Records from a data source
►

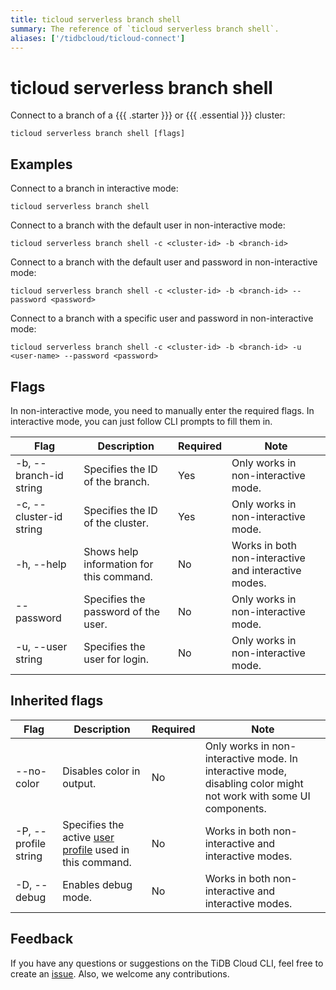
 ```yaml
---
title: ticloud serverless branch shell
summary: The reference of `ticloud serverless branch shell`.
aliases: ['/tidbcloud/ticloud-connect']
---
```


# ticloud serverless branch shell

Connect to a branch of a {{{ .starter }}} or {{{ .essential }}} cluster:

```shell
ticloud serverless branch shell [flags]
```

## Examples

Connect to a branch in interactive mode:

```shell
ticloud serverless branch shell
```

Connect to a branch with the default user in non-interactive mode:

```shell
ticloud serverless branch shell -c <cluster-id> -b <branch-id>
```

Connect to a branch with the default user and password in non-interactive mode:

```shell
ticloud serverless branch shell -c <cluster-id> -b <branch-id> --password <password>
```

Connect to a branch with a specific user and password in non-interactive mode:

```shell
ticloud serverless branch shell -c <cluster-id> -b <branch-id> -u <user-name> --password <password>
```

## Flags

In non-interactive mode, you need to manually enter the required flags. In interactive mode, you can just follow CLI prompts to fill them in.

| Flag                    | Description                       | Required | Note                                                 |
|-------------------------|-----------------------------------|----------|------------------------------------------------------|
| -b, --branch-id string  | Specifies the ID of the branch.                         | Yes      | Only works in non-interactive mode.                  |
| -c, --cluster-id string | Specifies the ID of the cluster.                        | Yes      | Only works in non-interactive mode.                  |
| -h, --help              | Shows help information for this command. | No       | Works in both non-interactive and interactive modes. |
| --password              | Specifies the password of the user.          | No       | Only works in non-interactive mode.                  |
| -u, --user string       | Specifies the user for login.         | No       | Only works in non-interactive mode.                  |

## Inherited flags

| Flag                 | Description                                                                                          | Required | Note                                                                                                             |
|----------------------|------------------------------------------------------------------------------------------------------|----------|------------------------------------------------------------------------------------------------------------------|
| --no-color           | Disables color in output.                                                                            | No       | Only works in non-interactive mode. In interactive mode, disabling color might not work with some UI components. |
| -P, --profile string | Specifies the active [user profile](/tidb-cloud/cli-reference.md#user-profile) used in this command. | No       | Works in both non-interactive and interactive modes.                                                             |
| -D, --debug          | Enables debug mode.                                                                                   | No       | Works in both non-interactive and interactive modes.                                                             |

## Feedback

If you have any questions or suggestions on the TiDB Cloud CLI, feel free to create an [issue](https://github.com/tidbcloud/tidbcloud-cli/issues/new/choose). Also, we welcome any contributions.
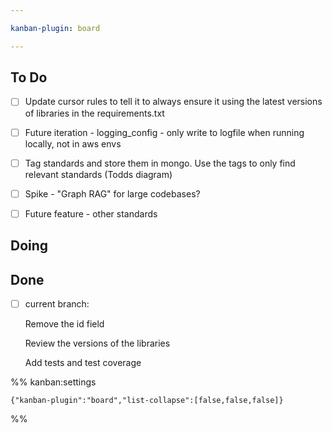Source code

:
 ```yaml
---

kanban-plugin: board

---
```


## To Do

- [ ] Update cursor rules to tell it to always ensure it using the latest versions of libraries in the requirements.txt
- [ ] Future iteration - logging_config - only write to logfile when running locally, not in aws envs
- [ ] Tag standards and store them in mongo. Use the tags to only find relevant standards (Todds diagram)
- [ ] Spike - "Graph RAG" for large codebases?
- [ ] Future feature - other standards


## Doing



## Done

- [ ] current branch:
	
	Remove the id field
	
	Review the versions of the libraries
	
	Add tests and test coverage




%% kanban:settings
```
{"kanban-plugin":"board","list-collapse":[false,false,false]}
```
%%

◄

[Task brief]
Wherever a line of the records above contains the string "default", copy that line out.

[Answer section]
Connect to a branch with the default user in non-interactive mode:
Connect to a branch with the default user and password in non-interactive mode:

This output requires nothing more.